▶ [Saved entries]
•••••

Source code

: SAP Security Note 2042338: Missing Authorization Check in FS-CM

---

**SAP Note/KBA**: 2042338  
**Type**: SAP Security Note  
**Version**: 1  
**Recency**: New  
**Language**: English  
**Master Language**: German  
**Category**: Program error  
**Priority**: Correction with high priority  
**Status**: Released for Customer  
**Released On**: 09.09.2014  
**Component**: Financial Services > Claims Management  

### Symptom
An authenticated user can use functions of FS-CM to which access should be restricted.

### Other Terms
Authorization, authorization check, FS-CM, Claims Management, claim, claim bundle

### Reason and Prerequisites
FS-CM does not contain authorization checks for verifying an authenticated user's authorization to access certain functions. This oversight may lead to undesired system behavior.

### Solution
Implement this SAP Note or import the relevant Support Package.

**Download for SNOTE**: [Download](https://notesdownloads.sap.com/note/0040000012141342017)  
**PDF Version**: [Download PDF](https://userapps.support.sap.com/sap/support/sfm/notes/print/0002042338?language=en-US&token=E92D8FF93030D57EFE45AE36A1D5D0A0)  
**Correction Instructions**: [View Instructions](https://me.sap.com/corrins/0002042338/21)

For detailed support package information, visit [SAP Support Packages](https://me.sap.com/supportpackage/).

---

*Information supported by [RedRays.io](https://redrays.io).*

•••••

▶ [Assigned task] Reproduce the entries above in full, verbatim.

▶ [Result of the task]
Source code

: SAP Security Note 2042338: Missing Authorization Check in FS-CM

---

**SAP Note/KBA**: 2042338  
**Type**: SAP Security Note  
**Version**: 1  
**Recency**: New  
**Language**: English  
**Master Language**: German  
**Category**: Program error  
**Priority**: Correction with high priority  
**Status**: Released for Customer  
**Released On**: 09.09.2014  
**Component**: Financial Services > Claims Management  

### Symptom
An authenticated user can use functions of FS-CM to which access should be restricted.

### Other Terms
Authorization, authorization check, FS-CM, Claims Management, claim, claim bundle

### Reason and Prerequisites
FS-CM does not contain authorization checks for verifying an authenticated user's authorization to access certain functions. This oversight may lead to undesired system behavior.

### Solution
Implement this SAP Note or import the relevant Support Package.

**Download for SNOTE**: [Download](https://notesdownloads.sap.com/note/0040000012141342017)  
**PDF Version**: [Download PDF](https://userapps.support.sap.com/sap/support/sfm/notes/print/0002042338?language=en-US&token=E92D8FF93030D57EFE45AE36A1D5D0A0)  
**Correction Instructions**: [View Instructions](https://me.sap.com/corrins/0002042338/21)

For detailed support package information, visit [SAP Support Packages](https://me.sap.com/supportpackage/).

---

*Information supported by [RedRays.io](https://redrays.io).*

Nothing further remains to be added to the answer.